You can still make a fairly decent vada with overnight soaking….BUT for top-notch crispiness, it is best to capture the dal in its perfect – soaked-but-not-too-soaked state: 2 – 4 hour soaking period.
Baking the Vadas
So, first trial run I tried baking the vadas entirely in the oven. This ended with cooked vadas all right, but without the outer crispiness we all love masala vada for. It felt more like a dry, sad pakoda.
Then I thought…Hmmm, maybe – it must be the parchment paper. Of course, I need direct heat to caramelize the edges. This should do the trick…
Nope…While better than parchment paper, the sides were still not crispy enough as a traditional vada.
A few days later, I was watching Raja, Rasoi aur Anya Kahaniyan on Netflix (a great show by the way!!) when I watched a lady in a village making makki ki roti on her wooden stove. She first pan-fried the rotis to get the crispy outside, then stuck them in the heat underneath to complete the cooking.

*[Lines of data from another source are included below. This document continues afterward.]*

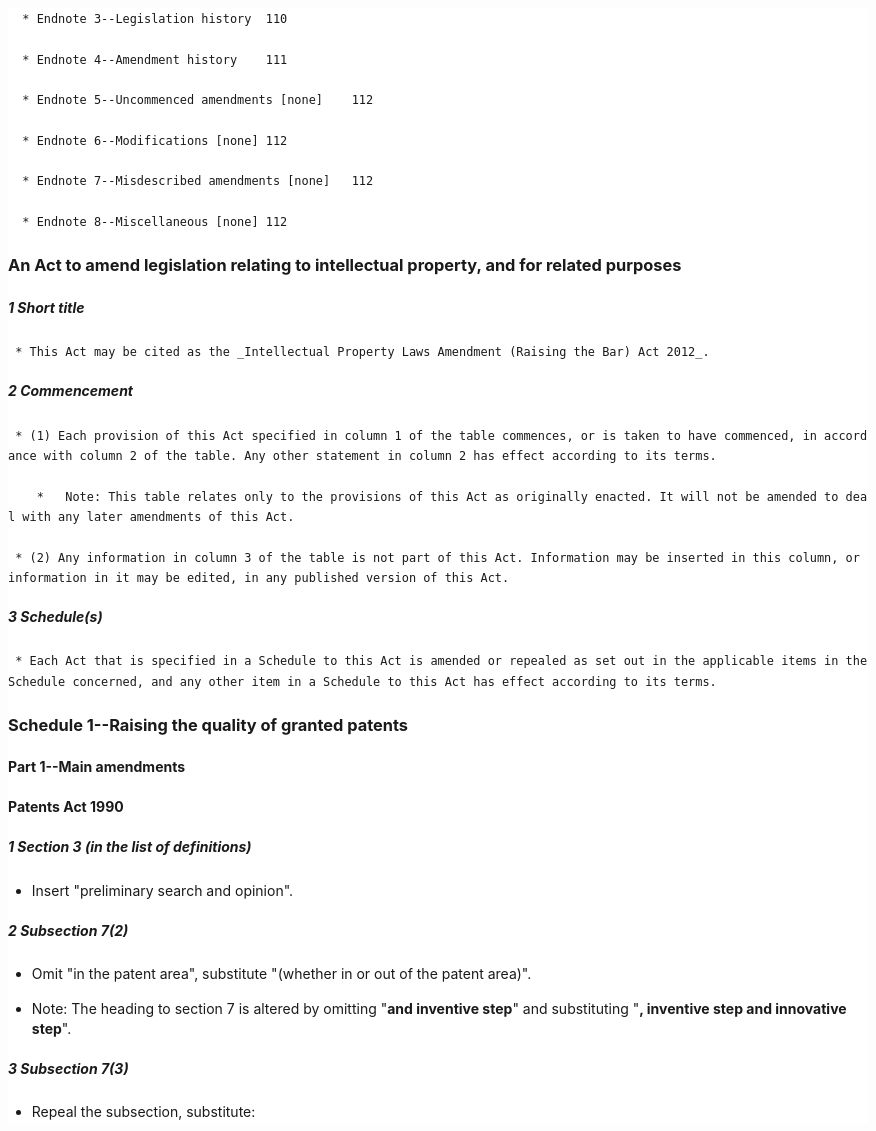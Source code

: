       * Endnote 3--Legislation history	110

      * Endnote 4--Amendment history	111

      * Endnote 5--Uncommenced amendments [none]	112

      * Endnote 6--Modifications [none]	112

      * Endnote 7--Misdescribed amendments [none]	112

      * Endnote 8--Miscellaneous [none]	112

### An Act to amend legislation relating to intellectual property, and for related purposes

##### 1  Short title

     * This Act may be cited as the _Intellectual Property Laws Amendment (Raising the Bar) Act 2012_.

##### 2  Commencement

     * (1) Each provision of this Act specified in column 1 of the table commences, or is taken to have commenced, in accordance with column 2 of the table. Any other statement in column 2 has effect according to its terms.

        *  	Note: This table relates only to the provisions of this Act as originally enacted. It will not be amended to deal with any later amendments of this Act.

     * (2) Any information in column 3 of the table is not part of this Act. Information may be inserted in this column, or information in it may be edited, in any published version of this Act.

##### 3  Schedule(s)

     * Each Act that is specified in a Schedule to this Act is amended or repealed as set out in the applicable items in the Schedule concerned, and any other item in a Schedule to this Act has effect according to its terms.

### Schedule 1--Raising the quality of granted patents

#### Part 1--Main amendments

#### Patents Act 1990

##### 1  Section 3 (in the list of definitions)

   * Insert "preliminary search and opinion".

##### 2  Subsection 7(2)

   * Omit "in the patent area", substitute "(whether in or out of the patent area)".

   * Note: The heading to section 7 is altered by omitting "**and inventive step**" and substituting "**, inventive step and innovative step**".

##### 3  Subsection 7(3)

   * Repeal the subsection, substitute:
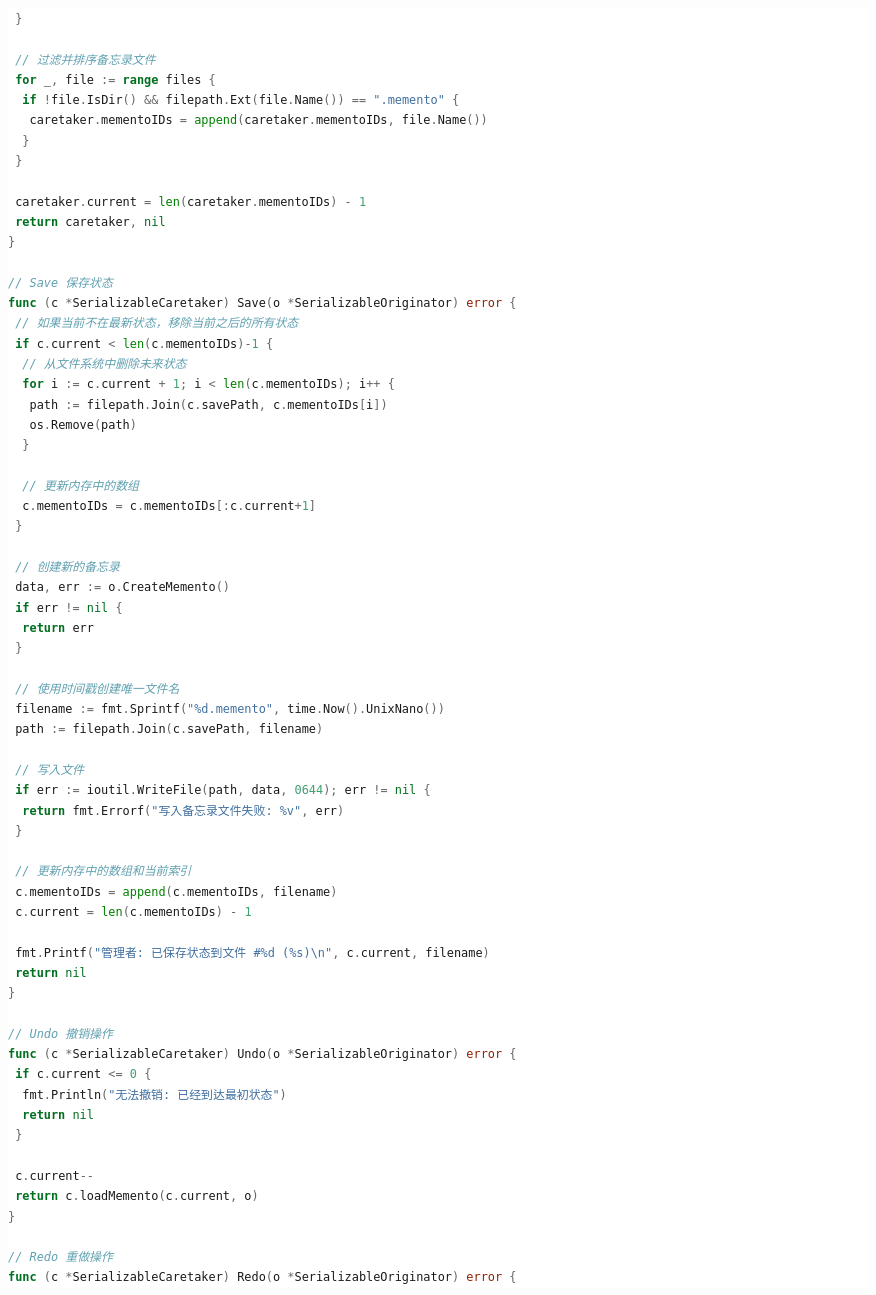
 ```go
 }
 
 // 过滤并排序备忘录文件
 for _, file := range files {
  if !file.IsDir() && filepath.Ext(file.Name()) == ".memento" {
   caretaker.mementoIDs = append(caretaker.mementoIDs, file.Name())
  }
 }
 
 caretaker.current = len(caretaker.mementoIDs) - 1
 return caretaker, nil
}

// Save 保存状态
func (c *SerializableCaretaker) Save(o *SerializableOriginator) error {
 // 如果当前不在最新状态，移除当前之后的所有状态
 if c.current < len(c.mementoIDs)-1 {
  // 从文件系统中删除未来状态
  for i := c.current + 1; i < len(c.mementoIDs); i++ {
   path := filepath.Join(c.savePath, c.mementoIDs[i])
   os.Remove(path)
  }
  
  // 更新内存中的数组
  c.mementoIDs = c.mementoIDs[:c.current+1]
 }
 
 // 创建新的备忘录
 data, err := o.CreateMemento()
 if err != nil {
  return err
 }
 
 // 使用时间戳创建唯一文件名
 filename := fmt.Sprintf("%d.memento", time.Now().UnixNano())
 path := filepath.Join(c.savePath, filename)
 
 // 写入文件
 if err := ioutil.WriteFile(path, data, 0644); err != nil {
  return fmt.Errorf("写入备忘录文件失败: %v", err)
 }
 
 // 更新内存中的数组和当前索引
 c.mementoIDs = append(c.mementoIDs, filename)
 c.current = len(c.mementoIDs) - 1
 
 fmt.Printf("管理者: 已保存状态到文件 #%d (%s)\n", c.current, filename)
 return nil
}

// Undo 撤销操作
func (c *SerializableCaretaker) Undo(o *SerializableOriginator) error {
 if c.current <= 0 {
  fmt.Println("无法撤销: 已经到达最初状态")
  return nil
 }
 
 c.current--
 return c.loadMemento(c.current, o)
}

// Redo 重做操作
func (c *SerializableCaretaker) Redo(o *SerializableOriginator) error {
```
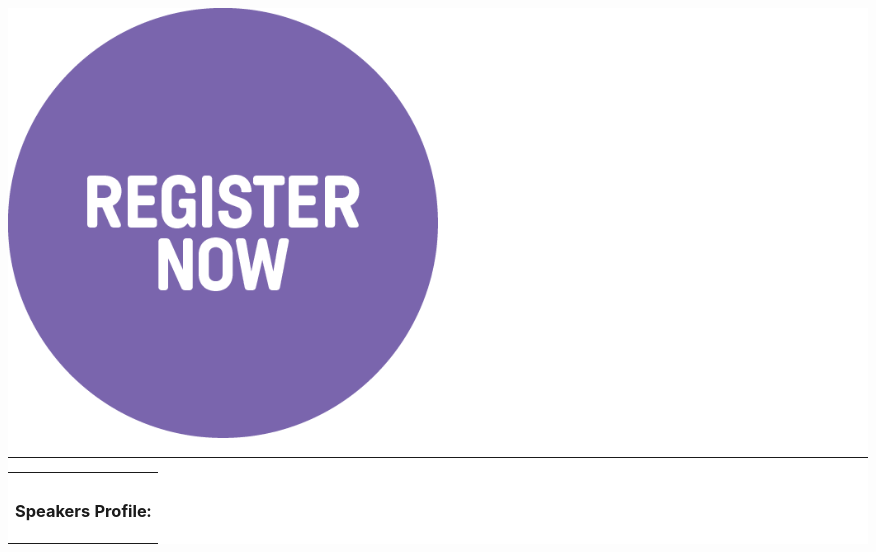 <p></p><a class="isomer-image-wrapper" href="https://ntu.sg/Panel-sustainability2024"><img style="width: 50%;" height="auto" width="100%" alt="" src="/images/Register_button.png"></a>
<p></p>
<hr>
<table>
<tbody>
<tr>
<th rowspan="1" colspan="2">
<h3>Speakers Profile:</h3>
</th>
</tr>
</tbody>
</table>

Lightbulb!! It is then I realized that nothing can quite compare to the direct contact of vada to heat + oil. So I shallow-fried the vadas and then put them in a very hot oven to cook the insides completely. Vola…Awesome baked vadas ready!!
Healthy Masala Vada (No deep frying)
- 1 cup Chana Dal
- 2-3 Green Chillies (Finely Chopped)
- 1 in Finely Grated Ginger
- 1 Large Onion Chopped
- Salt (per taste)
- 4 tbsp Oil
- Few Curry Leaves Chopped (Optional)
Clean and soak dal for 2-4 hours.
Drain water, grind the dal to a coarse paste. (While some whole dal pieces give good texture to vadas, you must also grind it enough to be able to shape patties without crumbling.)
Dump the paste into a bowl. Mix all other ingredients into the bowl. Mix well. Shape them into round patties. The THINNER, the BETTER and CRISPIER.
Pan fry them on a medium-high heat pan for 2-3 minutes on each side. You must get a nice caramelized layer on each side.
Place the pan fried patties in a well-oiled sheet metal pan and place the pan in 475F (250C) oven for 5 minutes. Open oven and flip the side and place it back in oven for 5 minutes.
Serve while hot!!
Step by Step Pictures
First soak lentils, grind lentils and add spices as per recipe instructions.
Then pan fry the batter 2-3 minutes on BOTH sides until you get a crispy edge. Pop it in a 475F (250C) oven for 5 minutes one one side. Flip and finish baking 5 minutes on other side.
I hope you try to make these masala vadas. Masala Vada comes in various flavor profiles, I have posted one of the more traditional styles. You could use any style – Add in garam masala, or garlic-red chillies, maybe use fennel seeds etc.
Another point – this vada like traditional version, tastes best when hot. However, if you have leftovers, do not be worried. Crumble them and saute them with cabbage, onion or beans and you have instant paruppu-usali recipe.